**Try it:**
State the number of lines in the following material that contain the string "varphi", and nothing else.

**Data records:**
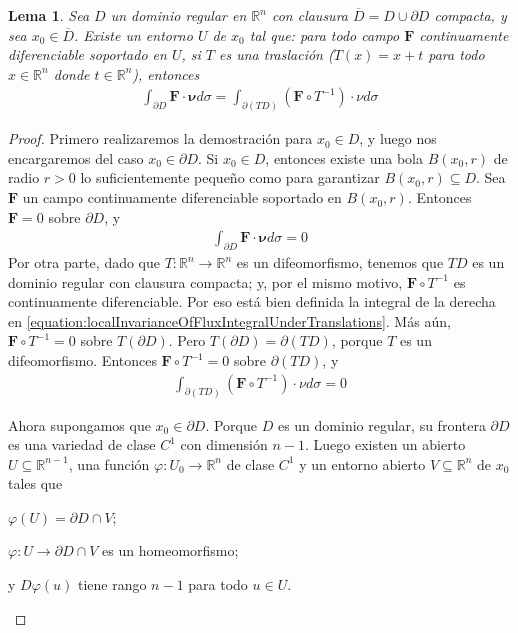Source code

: \documentclass{report}
\newcommand{\realNumbers}{\mathbb{R}}
\newtheorem{lemma}{Lema}
\theoremstyle{definition}
\theoremstyle{remark}
\begin{document}
  \begin{lemma}
    Sea \(D\) un dominio regular en \(\realNumbers^n\) con clausura \(\overline{D} = D \cup \partial D\) compacta, y sea \(x_0 \in \overline{D}\).
    Existe un entorno \(U\) de \(x_0\) tal que:
    para todo campo \(\mathbf{F}\) continuamente diferenciable soportado en \(U\), si \(T\) es una traslación (\(T(x) = x + t\) para todo \(x \in \realNumbers^n\) donde \(t \in \realNumbers^n\)), entonces
    \begin{align}
      \label{equation:localInvarianceOfFluxIntegralUnderTranslations}
      \int_{\partial D} \mathbf{F} \cdot \mathbf{\nu} d \sigma
      =
      \int_{\partial (T D)} (\mathbf{F} \circ T^{- 1}) \cdot \nu d \sigma
    \end{align}
  \end{lemma}
  \begin{proof}
    Primero realizaremos la demostración para \(x_0 \in D\), y luego nos encargaremos del caso \(x_0 \in \partial D\).
    Si \(x_0 \in D\), entonces existe una bola \(B(x_0, r)\) de radio \(r > 0\) lo suficientemente pequeño como para garantizar \(B(x_0, r) \subseteq D\).
    Sea \(\mathbf{F}\) un campo continuamente diferenciable soportado en \(B(x_0, r)\).
    Entonces \(\mathbf{F} = 0\) sobre \(\partial D\), y 
    \begin{align}
      \int_{\partial D} \mathbf{F} \cdot \mathbf{\nu} d \sigma
      =
      0
    \end{align}
    Por otra parte, dado que \(T : \realNumbers^n \rightarrow \realNumbers^n\) es un difeomorfismo, tenemos que \(T D\) es un dominio regular con clausura compacta;
    y, por el mismo motivo, \(\mathbf{F} \circ T^{- 1}\) es continuamente diferenciable.
    Por eso está bien definida la integral de la derecha en \eqref{equation:localInvarianceOfFluxIntegralUnderTranslations}.
    Más aún, \(\mathbf{F} \circ T^{- 1} = 0\) sobre \(T(\partial D)\).
    Pero \(T(\partial D) = \partial(T D)\), porque \(T\) es un difeomorfismo.
    Entonces \(\mathbf{F} \circ T^{- 1} = 0\) sobre \(\partial (T D)\), y 
    \begin{align}
      \int_{\partial (T D)} (\mathbf{F} \circ T^{- 1}) \cdot \nu d \sigma
      =
      0
    \end{align}

    Ahora supongamos que \(x_0 \in \partial D\).
    Porque \(D\) es un dominio regular, su frontera \(\partial D\) es una variedad de clase \(C^1\) con dimensión \(n - 1\).
    Luego existen un abierto \(U \subseteq \realNumbers^{n - 1}\), una función \(\varphi : U_0 \rightarrow \realNumbers^n\) de clase \(C^1\) y un entorno abierto \(V \subseteq \realNumbers^n\) de \(x_0\) tales que 
    \begin{enumerate*}
      \item \(\varphi(U) = \partial D \cap V\);
      \item \(\varphi : U \rightarrow \partial D \cap V\) es un homeomorfismo;
      \item y \(D \varphi (u)\) tiene rango \(n - 1\) para todo \(u \in U\).
    \end{enumerate*}



\end{proof}
\end{document}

**Reply:**
4